So, this is the flux vector v, so the v flux vector is actually transform, the S matrix actually transforms the flux vector into time derivative of the concentration and this is a linear transformation. So, S is a linear transformation of the flux vector that is what the S transform the flux vector into time derivative of the concentration and it is a linear transformation.
(Refer Slide Time: 14:55)
So, now another important thing there the reaction you import from various database like KEGG, Metastasi, Brenda those reaction may not be mass balanced or charge balanced all the elements have to be balanced during chemical conversion and the number of C, H, O has to be equal on both sides of the reaction you have seen that how any school level also you have balanced the reaction like the number of atoms on the left hand side should be equal to the number of atoms in the right hand side.
But for a metabolic network we have about 2000, 3000 reactions manually correcting the elements is actually laborious and it may have a lot of error also.
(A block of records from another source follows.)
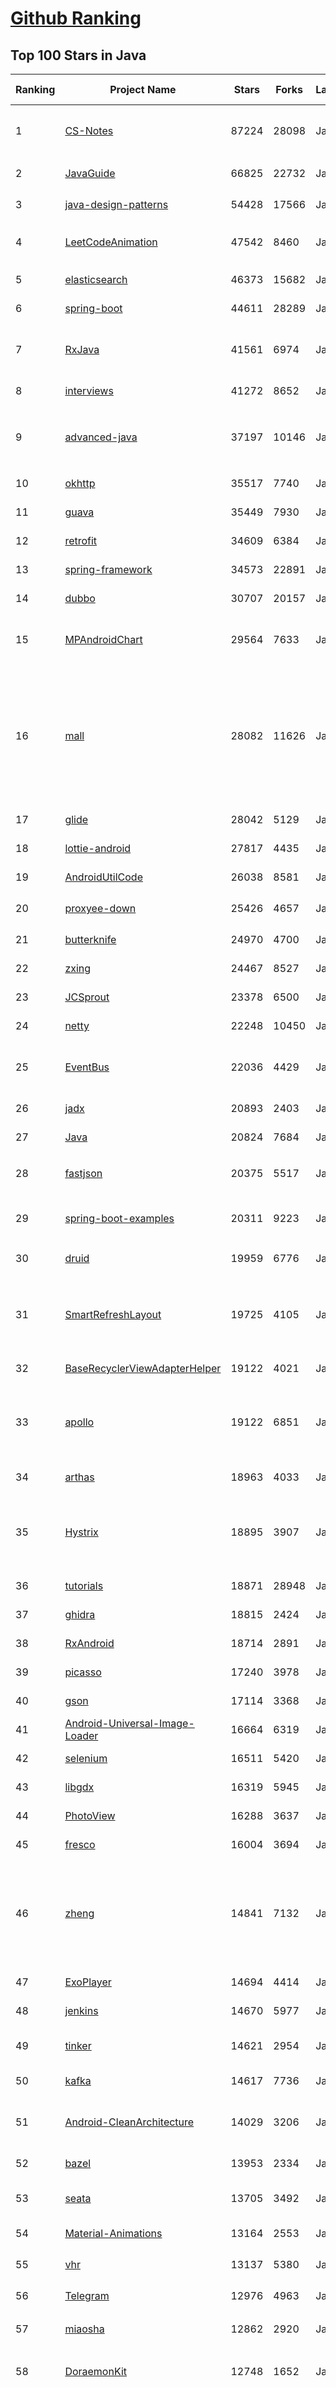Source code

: [Github Ranking](../README.md)
==========

## Top 100 Stars in Java

| Ranking | Project Name | Stars | Forks | Language | Open Issues | Description | Last Commit |
| ------- | ------------ | ----- | ----- | -------- | ----------- | ----------- | ----------- |
| 1 | [CS-Notes](https://github.com/CyC2018/CS-Notes) | 87224 | 28098 | Java | 13 | :books: 技术面试必备基础知识、Leetcode、计算机操作系统、计算机网络、系统设计、Java、Python、C++ | 2020-01-01T02:35:12Z |
| 2 | [JavaGuide](https://github.com/Snailclimb/JavaGuide) | 66825 | 22732 | Java | 21 | 【Java学习+面试指南】 一份涵盖大部分Java程序员所需要掌握的核心知识。 | 2020-01-03T03:36:09Z |
| 3 | [java-design-patterns](https://github.com/iluwatar/java-design-patterns) | 54428 | 17566 | Java | 158 | Design patterns implemented in Java | 2020-01-01T22:29:39Z |
| 4 | [LeetCodeAnimation](https://github.com/MisterBooo/LeetCodeAnimation) | 47542 | 8460 | Java | 0 | Demonstrate all the questions on LeetCode in the form of animation.（用动画的形式呈现解LeetCode题目的思路） | 2019-12-16T12:12:26Z |
| 5 | [elasticsearch](https://github.com/elastic/elasticsearch) | 46373 | 15682 | Java | 2393 | Open Source, Distributed, RESTful Search Engine | 2020-01-03T22:55:17Z |
| 6 | [spring-boot](https://github.com/spring-projects/spring-boot) | 44611 | 28289 | Java | 419 | Spring Boot | 2020-01-04T10:47:29Z |
| 7 | [RxJava](https://github.com/ReactiveX/RxJava) | 41561 | 6974 | Java | 9 | RxJava – Reactive Extensions for the JVM – a library for composing asynchronous and event-based programs using observable sequences for the Java VM. | 2020-01-02T07:11:48Z |
| 8 | [interviews](https://github.com/kdn251/interviews) | 41272 | 8652 | Java | 66 | Everything you need to know to get the job. | 2019-12-28T14:53:10Z |
| 9 | [advanced-java](https://github.com/doocs/advanced-java) | 37197 | 10146 | Java | 11 | 😮 互联网 Java 工程师进阶知识完全扫盲：涵盖高并发、分布式、高可用、微服务、海量数据处理等领域知识，后端同学必看，前端同学也可学习 | 2019-12-30T01:37:30Z |
| 10 | [okhttp](https://github.com/square/okhttp) | 35517 | 7740 | Java | 170 | An HTTP client for Android, Kotlin, and Java. | 2020-01-04T10:59:17Z |
| 11 | [guava](https://github.com/google/guava) | 35449 | 7930 | Java | 680 | Google core libraries for Java | 2020-01-03T08:53:40Z |
| 12 | [retrofit](https://github.com/square/retrofit) | 34609 | 6384 | Java | 99 | Type-safe HTTP client for Android and Java by Square, Inc. | 2020-01-02T21:57:54Z |
| 13 | [spring-framework](https://github.com/spring-projects/spring-framework) | 34573 | 22891 | Java | 1076 | Spring Framework | 2020-01-04T08:52:44Z |
| 14 | [dubbo](https://github.com/apache/dubbo) | 30707 | 20157 | Java | 574 | Apache Dubbo is a high-performance, java based, open source RPC framework. | 2020-01-04T05:18:46Z |
| 15 | [MPAndroidChart](https://github.com/PhilJay/MPAndroidChart) | 29564 | 7633 | Java | 1668 | A powerful 🚀 Android chart view / graph view library, supporting line- bar- pie- radar- bubble- and candlestick charts as well as scaling, dragging and animations. | 2020-01-03T15:41:46Z |
| 16 | [mall](https://github.com/macrozheng/mall) | 28082 | 11626 | Java | 16 | mall项目是一套电商系统，包括前台商城系统及后台管理系统，基于SpringBoot+MyBatis实现，采用Docker容器化部署。 前台商城系统包含首页门户、商品推荐、商品搜索、商品展示、购物车、订单流程、会员中心、客户服务、帮助中心等模块。 后台管理系统包含商品管理、订单管理、会员管理、促销管理、运营管理、内容管理、统计报表、财务管理、权限管理、设置等模块。 | 2020-01-04T08:06:15Z |
| 17 | [glide](https://github.com/bumptech/glide) | 28042 | 5129 | Java | 142 | An image loading and caching library for Android focused on smooth scrolling | 2020-01-03T20:27:09Z |
| 18 | [lottie-android](https://github.com/airbnb/lottie-android) | 27817 | 4435 | Java | 35 | Render After Effects animations natively on Android and iOS, Web, and React Native | 2019-12-23T19:06:52Z |
| 19 | [AndroidUtilCode](https://github.com/Blankj/AndroidUtilCode) | 26038 | 8581 | Java | 37 | :fire: Android developers should collect the following utils(updating). | 2019-12-30T15:07:07Z |
| 20 | [proxyee-down](https://github.com/proxyee-down-org/proxyee-down) | 25426 | 4657 | Java | 211 | http下载工具，基于http代理，支持多连接分块下载 | 2019-10-09T06:57:32Z |
| 21 | [butterknife](https://github.com/JakeWharton/butterknife) | 24970 | 4700 | Java | 111 | Bind Android views and callbacks to fields and methods. | 2019-12-19T16:24:53Z |
| 22 | [zxing](https://github.com/zxing/zxing) | 24467 | 8527 | Java | 8 | ZXing ("Zebra Crossing") barcode scanning library for Java, Android | 2019-12-11T21:29:54Z |
| 23 | [JCSprout](https://github.com/crossoverJie/JCSprout) | 23378 | 6500 | Java | 30 | 👨‍🎓 Java Core Sprout : basic, concurrent, algorithm  | 2019-10-25T03:14:15Z |
| 24 | [netty](https://github.com/netty/netty) | 22248 | 10450 | Java | 399 | Netty project - an event-driven asynchronous network application framework | 2020-01-03T11:31:09Z |
| 25 | [EventBus](https://github.com/greenrobot/EventBus) | 22036 | 4429 | Java | 135 | Event bus for Android and Java that simplifies communication between Activities, Fragments, Threads, Services, etc. Less code, better quality. | 2019-12-10T08:08:07Z |
| 26 | [jadx](https://github.com/skylot/jadx) | 20893 | 2403 | Java | 120 | Dex to Java decompiler | 2020-01-03T20:07:58Z |
| 27 | [Java](https://github.com/TheAlgorithms/Java) | 20824 | 7684 | Java | 359 | All Algorithms implemented in Java | 2020-01-04T10:45:35Z |
| 28 | [fastjson](https://github.com/alibaba/fastjson) | 20375 | 5517 | Java | 1245 | A fast JSON parser/generator for Java.  2019最受欢迎中国开源软件评选投票，请参与投票 https://www.oschina.net/project/top_cn_2019 | 2020-01-03T02:06:55Z |
| 29 | [spring-boot-examples](https://github.com/ityouknow/spring-boot-examples) | 20311 | 9223 | Java | 20 | about learning Spring Boot via examples. Spring Boot 教程、技术栈示例代码，快速简单上手教程。  | 2019-12-20T06:59:31Z |
| 30 | [druid](https://github.com/alibaba/druid) | 19959 | 6776 | Java | 1662 | 阿里巴巴数据库事业部出品，为监控而生的数据库连接池 | 2019-12-30T10:04:11Z |
| 31 | [SmartRefreshLayout](https://github.com/scwang90/SmartRefreshLayout) | 19725 | 4105 | Java | 77 | 🔥下拉刷新、上拉加载、二级刷新、淘宝二楼、RefreshLayout、OverScroll，Android智能下拉刷新框架，支持越界回弹、越界拖动，具有极强的扩展性，集成了几十种炫酷的Header和 Footer。 | 2020-01-04T08:51:47Z |
| 32 | [BaseRecyclerViewAdapterHelper](https://github.com/CymChad/BaseRecyclerViewAdapterHelper) | 19122 | 4021 | Java | 55 | BRVAH:Powerful and flexible RecyclerAdapter | 2020-01-03T10:03:31Z |
| 33 | [apollo](https://github.com/ctripcorp/apollo) | 19122 | 6851 | Java | 198 | Apollo（阿波罗）是携程框架部门研发的分布式配置中心，能够集中化管理应用不同环境、不同集群的配置，配置修改后能够实时推送到应用端，并且具备规范的权限、流程治理等特性，适用于微服务配置管理场景。 | 2020-01-02T15:24:24Z |
| 34 | [arthas](https://github.com/alibaba/arthas) | 18963 | 4033 | Java | 100 | Alibaba Java Diagnostic Tool Arthas/Alibaba Java诊断利器Arthas | 2019-12-31T07:43:24Z |
| 35 | [Hystrix](https://github.com/Netflix/Hystrix) | 18895 | 3907 | Java | 362 | Hystrix is a latency and fault tolerance library designed to isolate points of access to remote systems, services and 3rd party libraries, stop cascading failure and enable resilience in complex distributed systems where failure is inevitable. | 2019-12-01T12:16:03Z |
| 36 | [tutorials](https://github.com/eugenp/tutorials) | 18871 | 28948 | Java | 54 | Just Announced - "Learn Spring Security OAuth":  | 2020-01-04T10:59:35Z |
| 37 | [ghidra](https://github.com/NationalSecurityAgency/ghidra) | 18815 | 2424 | Java | 502 | Ghidra is a software reverse engineering (SRE) framework | 2020-01-04T04:15:19Z |
| 38 | [RxAndroid](https://github.com/ReactiveX/RxAndroid) | 18714 | 2891 | Java | 0 | RxJava bindings for Android | 2020-01-01T05:05:34Z |
| 39 | [picasso](https://github.com/square/picasso) | 17240 | 3978 | Java | 195 | A powerful image downloading and caching library for Android | 2019-12-24T04:06:35Z |
| 40 | [gson](https://github.com/google/gson) | 17114 | 3368 | Java | 488 | A Java serialization/deserialization library to convert Java Objects into JSON and back | 2020-01-03T02:58:14Z |
| 41 | [Android-Universal-Image-Loader](https://github.com/nostra13/Android-Universal-Image-Loader) | 16664 | 6319 | Java | 451 | Powerful and flexible library for loading, caching and displaying images on Android. | 2019-10-31T23:13:41Z |
| 42 | [selenium](https://github.com/SeleniumHQ/selenium) | 16511 | 5420 | Java | 569 | A browser automation framework and ecosystem. | 2020-01-04T10:09:43Z |
| 43 | [libgdx](https://github.com/libgdx/libgdx) | 16319 | 5945 | Java | 363 | Desktop/Android/HTML5/iOS Java game development framework | 2020-01-03T16:51:08Z |
| 44 | [PhotoView](https://github.com/chrisbanes/PhotoView) | 16288 | 3637 | Java | 140 | Implementation of ImageView for Android that supports zooming, by various touch gestures. | 2020-01-02T21:52:15Z |
| 45 | [fresco](https://github.com/facebook/fresco) | 16004 | 3694 | Java | 100 | An Android library for managing images and the memory they use. | 2020-01-03T04:37:23Z |
| 46 | [zheng](https://github.com/shuzheng/zheng) | 14841 | 7132 | Java | 32 | 基于Spring+SpringMVC+Mybatis分布式敏捷开发系统架构，提供整套公共微服务服务模块：集中权限管理（单点登录）、内容管理、支付中心、用户管理（支持第三方登录）、微信平台、存储系统、配置中心、日志分析、任务和通知等，支持服务治理、监控和追踪，努力为中小型企业打造全方位J2EE企业级开发解决方案。 | 2019-11-13T04:58:43Z |
| 47 | [ExoPlayer](https://github.com/google/ExoPlayer) | 14694 | 4414 | Java | 348 | An extensible media player for Android | 2020-01-03T09:33:20Z |
| 48 | [jenkins](https://github.com/jenkinsci/jenkins) | 14670 | 5977 | Java | 57 | Jenkins automation server | 2020-01-03T22:39:23Z |
| 49 | [tinker](https://github.com/Tencent/tinker) | 14621 | 2954 | Java | 240 | Tinker is a hot-fix solution library for Android, it supports dex, library and resources update without reinstall apk. | 2020-01-03T07:22:25Z |
| 50 | [kafka](https://github.com/apache/kafka) | 14617 | 7736 | Java | 721 | Mirror of Apache Kafka | 2020-01-04T02:45:02Z |
| 51 | [Android-CleanArchitecture](https://github.com/android10/Android-CleanArchitecture) | 14029 | 3206 | Java | 140 | This is a sample app that is part of a series of blog posts I have written about how to architect an android application using Uncle Bob's clean architecture approach. | 2019-07-18T20:34:04Z |
| 52 | [bazel](https://github.com/bazelbuild/bazel) | 13953 | 2334 | Java | 2087 | a fast, scalable, multi-language and extensible build system | 2020-01-04T09:30:07Z |
| 53 | [seata](https://github.com/seata/seata) | 13705 | 3492 | Java | 265 | :fire: Seata is an easy-to-use, high-performance, open source distributed transaction solution. | 2020-01-04T10:34:58Z |
| 54 | [Material-Animations](https://github.com/lgvalle/Material-Animations) | 13164 | 2553 | Java | 19 | Android Transition animations explanation with examples. | 2019-04-02T15:42:38Z |
| 55 | [vhr](https://github.com/lenve/vhr) | 13137 | 5380 | Java | 99 | 微人事是一个前后端分离的人力资源管理系统，项目采用SpringBoot+Vue开发。 | 2020-01-03T02:43:17Z |
| 56 | [Telegram](https://github.com/DrKLO/Telegram) | 12976 | 4963 | Java | 406 | Telegram for Android source | 2020-01-03T23:00:07Z |
| 57 | [miaosha](https://github.com/qiurunze123/miaosha) | 12862 | 2920 | Java | 15 | ⭐⭐⭐⭐秒杀系统设计与实现.互联网工程师进阶与分析🙋🐓 | 2019-12-19T08:53:31Z |
| 58 | [DoraemonKit](https://github.com/didi/DoraemonKit) | 12748 | 1652 | Java | 37 | 简称 "DoKit" 。一款功能齐全的客户端（ iOS 、Android、微信小程序 ）研发助手，你值得拥有。 | 2020-01-03T08:24:44Z |
| 59 | [GSYVideoPlayer](https://github.com/CarGuo/GSYVideoPlayer) | 12735 | 2873 | Java | 14 | 视频播放器（IJKplayer、ExoPlayer、MediaPlayer），HTTPS，支持弹幕，支持滤镜、水印、gif截图，片头广告、中间广告，多个同时播放，支持基本的拖动，声音、亮度调节，支持边播边缓存，支持视频自带rotation的旋转（90,270之类），重力旋转与手动旋转的同步支持，支持列表播放 ，列表全屏动画，视频加载速度，列表小窗口支持拖动，动画效果，调整比例，多分辨率切换，支持切换播放器，进度条小窗口预览，列表切换详情页面无缝播放，rtsp、concat、mpeg。  | 2020-01-02T03:06:08Z |
| 60 | [CircleImageView](https://github.com/hdodenhof/CircleImageView) | 12652 | 2861 | Java | 12 | A circular ImageView for Android | 2020-01-01T13:53:22Z |
| 61 | [mybatis-3](https://github.com/mybatis/mybatis-3) | 12586 | 8209 | Java | 141 | MyBatis SQL mapper framework for Java | 2020-01-04T06:01:51Z |
| 62 | [java8-tutorial](https://github.com/winterbe/java8-tutorial) | 12543 | 3010 | Java | 15 | Modern Java - A Guide to Java 8 | 2019-11-17T19:31:15Z |
| 63 | [cat](https://github.com/dianping/cat) | 12480 | 4131 | Java | 45 | CAT 作为服务端项目基础组件，提供了 Java, C/C++, Node.js, Python, Go 等多语言客户端，已经在美团点评的基础架构中间件框架（MVC框架，RPC框架，数据库框架，缓存框架等，消息队列，配置系统等）深度集成，为美团点评各业务线提供系统丰富的性能指标、健康状况、实时告警等。 | 2019-12-26T09:24:29Z |
| 64 | [lottie-react-native](https://github.com/react-native-community/lottie-react-native) | 12437 | 1300 | Java | 92 | Lottie wrapper for React Native. | 2019-12-28T10:17:36Z |
| 65 | [Signal-Android](https://github.com/signalapp/Signal-Android) | 12328 | 3165 | Java | 532 | A private messenger for Android. | 2020-01-03T17:48:47Z |
| 66 | [SpringAll](https://github.com/wuyouzhuguli/SpringAll) | 12289 | 3435 | Java | 4 | 循序渐进，学习Spring Boot、Spring Boot & Shiro、Spring Cloud、Spring Security & Spring Security OAuth2，博客Spring系列源码 | 2019-11-19T10:20:43Z |
| 67 | [easyexcel](https://github.com/alibaba/easyexcel) | 12272 | 3179 | Java | 69 | 快速、简单避免OOM的java处理Excel工具 | 2020-01-03T12:13:46Z |
| 68 | [zipkin](https://github.com/openzipkin/zipkin) | 12248 | 2268 | Java | 262 | Zipkin is a distributed tracing system | 2020-01-02T03:32:23Z |
| 69 | [FizzBuzzEnterpriseEdition](https://github.com/EnterpriseQualityCoding/FizzBuzzEnterpriseEdition) | 12203 | 550 | Java | 310 | FizzBuzz Enterprise Edition is a no-nonsense implementation of FizzBuzz made by serious businessmen for serious business purposes. | 2019-12-18T07:12:55Z |
| 70 | [canal](https://github.com/alibaba/canal) | 12135 | 4031 | Java | 340 | 阿里巴巴 MySQL binlog 增量订阅&消费组件  | 2020-01-04T07:18:39Z |
| 71 | [springboot-learning-example](https://github.com/JeffLi1993/springboot-learning-example) | 12022 | 6013 | Java | 10 | spring boot 实践学习案例，是 spring boot 初学者及核心技术巩固的最佳实践。另外写博客，用 OpenWrite。 | 2019-10-14T16:57:07Z |
| 72 | [HikariCP](https://github.com/brettwooldridge/HikariCP) | 11981 | 1847 | Java | 226 | 光 HikariCP・A solid, high-performance, JDBC connection pool at last. | 2019-12-27T18:23:44Z |
| 73 | [logger](https://github.com/orhanobut/logger) | 11970 | 1911 | Java | 55 | ✔️ Simple, pretty and powerful logger for android | 2019-08-23T05:49:38Z |
| 74 | [skywalking](https://github.com/apache/skywalking) | 11942 | 3474 | Java | 80 | APM, Application Performance Monitoring System | 2020-01-04T09:54:22Z |
| 75 | [xxl-job](https://github.com/xuxueli/xxl-job) | 11930 | 5122 | Java | 132 | A distributed task scheduling framework.（分布式任务调度平台XXL-JOB） | 2020-01-02T13:42:14Z |
| 76 | [greenDAO](https://github.com/greenrobot/greenDAO) | 11882 | 2806 | Java | 191 | greenDAO is a light & fast ORM solution for Android that maps objects to SQLite databases. | 2019-10-02T09:03:11Z |
| 77 | [SpringCloudLearning](https://github.com/forezp/SpringCloudLearning) | 11801 | 6049 | Java | 38 | 《史上最简单的Spring Cloud教程源码》 | 2019-12-23T16:45:28Z |
| 78 | [halo](https://github.com/halo-dev/halo) | 11796 | 3602 | Java | 22 | ✍ Halo 一款现代化的个人独立博客系统 | 2020-01-04T07:27:09Z |
| 79 | [disruptor](https://github.com/LMAX-Exchange/disruptor) | 11764 | 2956 | Java | 12 | High Performance Inter-Thread Messaging Library | 2019-12-31T06:11:03Z |
| 80 | [flink](https://github.com/apache/flink) | 11760 | 6247 | Java | 466 | Apache Flink | 2020-01-04T08:53:08Z |
| 81 | [redisson](https://github.com/redisson/redisson) | 11750 | 2917 | Java | 176 | Redisson - Redis Java client with features of In-Memory Data Grid. Over 50 Redis based Java objects and services: Set, Multimap, SortedSet, Map, List, Queue, Deque, Semaphore, Lock, AtomicLong, Map Reduce, Publish / Subscribe, Bloom filter, Spring Cache, Tomcat, Scheduler, JCache API, Hibernate, MyBatis, RPC ... | 2020-01-02T05:19:42Z |
| 82 | [stetho](https://github.com/facebook/stetho) | 11653 | 1068 | Java | 56 | Stetho is a debug bridge for Android applications, enabling the powerful Chrome Developer Tools and much more. | 2019-10-23T00:24:26Z |
| 83 | [AndroidSwipeLayout](https://github.com/daimajia/AndroidSwipeLayout) | 11621 | 2679 | Java | 362 | The Most Powerful Swipe Layout! | 2019-07-22T12:18:10Z |
| 84 | [dbeaver](https://github.com/dbeaver/dbeaver) | 11573 | 1028 | Java | 1337 | Free universal database tool and SQL client | 2020-01-03T23:00:03Z |
| 85 | [graal](https://github.com/oracle/graal) | 11490 | 757 | Java | 615 | GraalVM: Run Programs Faster Anywhere :rocket: | 2020-01-03T16:39:12Z |
| 86 | [deeplearning4j](https://github.com/eclipse/deeplearning4j) | 11402 | 4799 | Java | 924 | Eclipse Deeplearning4j, ND4J, DataVec and more - deep learning & linear algebra for Java/Scala with GPUs + Spark | 2019-12-29T10:14:31Z |
| 87 | [ARouter](https://github.com/alibaba/ARouter) | 11302 | 1931 | Java | 46 | 💪 A framework for assisting in the renovation of Android componentization (帮助 Android App 进行组件化改造的路由框架) | 2019-12-31T03:00:30Z |
| 88 | [Luban](https://github.com/Curzibn/Luban) | 11234 | 1913 | Java | 119 | Luban(鲁班)—Image compression with efficiency very close to WeChat Moments/可能是最接近微信朋友圈的图片压缩算法 | 2019-09-12T02:26:37Z |
| 89 | [Android-PickerView](https://github.com/Bigkoo/Android-PickerView) | 11231 | 2845 | Java | 291 | This is a picker view for android , support linkage effect, timepicker and optionspicker.（时间选择器、省市区三级联动） | 2019-12-09T09:53:36Z |
| 90 | [SlidingMenu](https://github.com/jfeinstein10/SlidingMenu) | 11205 | 5297 | Java | 307 | An Android library that allows you to easily create applications with slide-in menus. You may use it in your Android apps provided that you cite this project and include the license in your app. Thanks! | 2017-03-31T02:15:51Z |
| 91 | [spring-cloud-alibaba](https://github.com/alibaba/spring-cloud-alibaba) | 11131 | 3189 | Java | 200 | Spring Cloud Alibaba provides a one-stop solution for application development for the distributed solutions of Alibaba middleware. | 2020-01-01T06:30:23Z |
| 92 | [react-native-navigation](https://github.com/wix/react-native-navigation) | 11100 | 2461 | Java | 151 | A complete native navigation solution for React Native | 2020-01-02T19:07:08Z |
| 93 | [AndroidViewAnimations](https://github.com/daimajia/AndroidViewAnimations) | 11095 | 2303 | Java | 54 | Cute view animation collection. | 2019-05-31T18:15:45Z |
| 94 | [androidannotations](https://github.com/androidannotations/androidannotations) | 10965 | 2453 | Java | 54 | Fast Android Development. Easy maintainance. | 2019-09-02T08:24:45Z |
| 95 | [bytecode-viewer](https://github.com/Konloch/bytecode-viewer) | 10814 | 725 | Java | 45 | A Java 8+ Jar & Android APK Reverse Engineering Suite (Decompiler, Editor, Debugger & More) | 2019-11-22T19:06:50Z |
| 96 | [realm-java](https://github.com/realm/realm-java) | 10798 | 1707 | Java | 391 | Realm is a mobile database: a replacement for SQLite & ORMs | 2019-12-20T13:13:40Z |
| 97 | [litemall](https://github.com/linlinjava/litemall) | 10715 | 4242 | Java | 25 | 又一个小商城。litemall = Spring Boot后端 + Vue管理员前端 + 微信小程序用户前端 + Vue用户移动端 | 2020-01-02T13:37:33Z |
| 98 | [Matisse](https://github.com/zhihu/Matisse) | 10643 | 1647 | Java | 348 | :fireworks: A well-designed local image and video selector for Android | 2019-12-31T05:46:04Z |
| 99 | [vert.x](https://github.com/eclipse-vertx/vert.x) | 10628 | 1640 | Java | 242 | Vert.x is a tool-kit for building reactive applications on the JVM | 2020-01-01T13:08:10Z |
| 100 | [android-async-http](https://github.com/android-async-http/android-async-http) | 10524 | 4266 | Java | 108 | An Asynchronous HTTP Library for Android | 2019-10-25T10:45:45Z |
So, here in this class we will know how mathematically using matrix algebra you would be able to correct the reaction mass balance, so the mass balance, so this is the scheme which is used for balancing the reaction where you can balance the carbon atoms, hydrogen atom, oxygen atom.
And you can balance in both sides both left hand right hand sides you can balance for a given reaction. For example here you can see the left hand side has glucose and ATP. And the product we have glucose 6 phosphate and ADP. And the reaction is v 1. So, for this simple 1 reaction you can make a stoichiometric matrix, since we have only one reaction that is why we have only one column and we have 4 metabolites that is why you have 4 rows. So, it said 4 by 1 metrics.
And the reactants are minus1 and the product is plus 1. So, minus for glucose, minus for ATP and product glucose 6 phosphate is plus 1 and ADP is plus 1 very simple. And once you construct the stoichiometric matrix then the next step is to construct the elemental matrix. So, the elemental matrix which I have defined here the elements balance of the stoichiometric reaction vector can be checked using elemental matrix.
So, let us construct the elemental matrix what is elemental matrix? Elemental matrix is again the rows are actually the atom. So, I represent the rows are carbon, hydrogen, oxygen, phosphorus and nitrogen. And the columns are the metabolite. So, for a glucose molecule how many carbons are there? 6, how many hydrogen’s are there? 12. And how many oxygen’s are there? 6 remaining atoms like phosphorus and nitrogen or 0.
So, in this way and give the number of in each of the rows and then for ATP and glucose 6 phosphate and ADP similarly you write the number of elements present in the molecule that is the number of carbon, number of hydrogen, number of oxygen, number of phosphorus, number of nitrogen. So, this we write down in a column. And your cost will be elemental matrix. And this elemental matrix and stoichiometric matrix when you make and then you take the dot product.
(Refer Slide Time: 18:07)
So, the dot product E dot S = 0 then you say that the reaction is mass balance. So, if E dot S is not 0 then there is a problem. So, here you can see for the same reaction you can see glucose plus ADP plus glucose 6 phosphates and ADP we saw after taking it when you multiply and the matrix E and S you should know how to multiply this matrix multiplication you should know to perform this calculation. So, matrix are multiplied A and B you can multiply the matrix this is the matrix E has the dimension of 5 by 4.
And this one this stoichiometric matrix has a dimension of 4 by 1. So that is why you can multiply these 2 matrix and you get another 4 by 1 matrix 4 by 1 while the 4 by 1 matrix is the all the elements are not 0. So, one of the elements you can see that this is not 0 and since it is not 0 that is why the reaction is not balanced the element mass balance is not there. So, to make this reaction mass balance since this is a minus 1, it is the dot product is minus 1 that is there is extra hydrogen in the left hand side.
In the left hand side we have more hydrogen so that is why I have added one proton on the right hand side to balance the reaction. So, if I add one more hydrogen at the product side then this reaction is balanced. So, by taking a dot product E dot S you can actually able to find the balance reaction that is the mass balance you can do so that the reactions are elementary balance and this you can do it by running a small code or you can run a code to actually able to find what how much elements are on the left hand side and how many of them are on the right hand side.
And if there is any imbalance then you can add accordingly to balance the reaction. So, elemental balance is required when you form the metabolic network.
(Refer Slide Time: 20:35)
Similarly charge balance also required charge balance also you can construct these stoichiometric matrix for this reaction this peroxide calamine is a reaction while you have the oxygen combining with proton giving right hydrogen peroxide plus oxygen. So, this reaction you can construct the stoichiometric matrix which is very easy where it is just minus 2 , minus 2, plus 1, plus 1 and the charge elemental matrix for the charge also you can make by the while you can see the oxygen has minus 1 charge and then the higher proton has plus 1 charge that is why I have 1 and hydrogen peroxide and oxygen has 0, 0.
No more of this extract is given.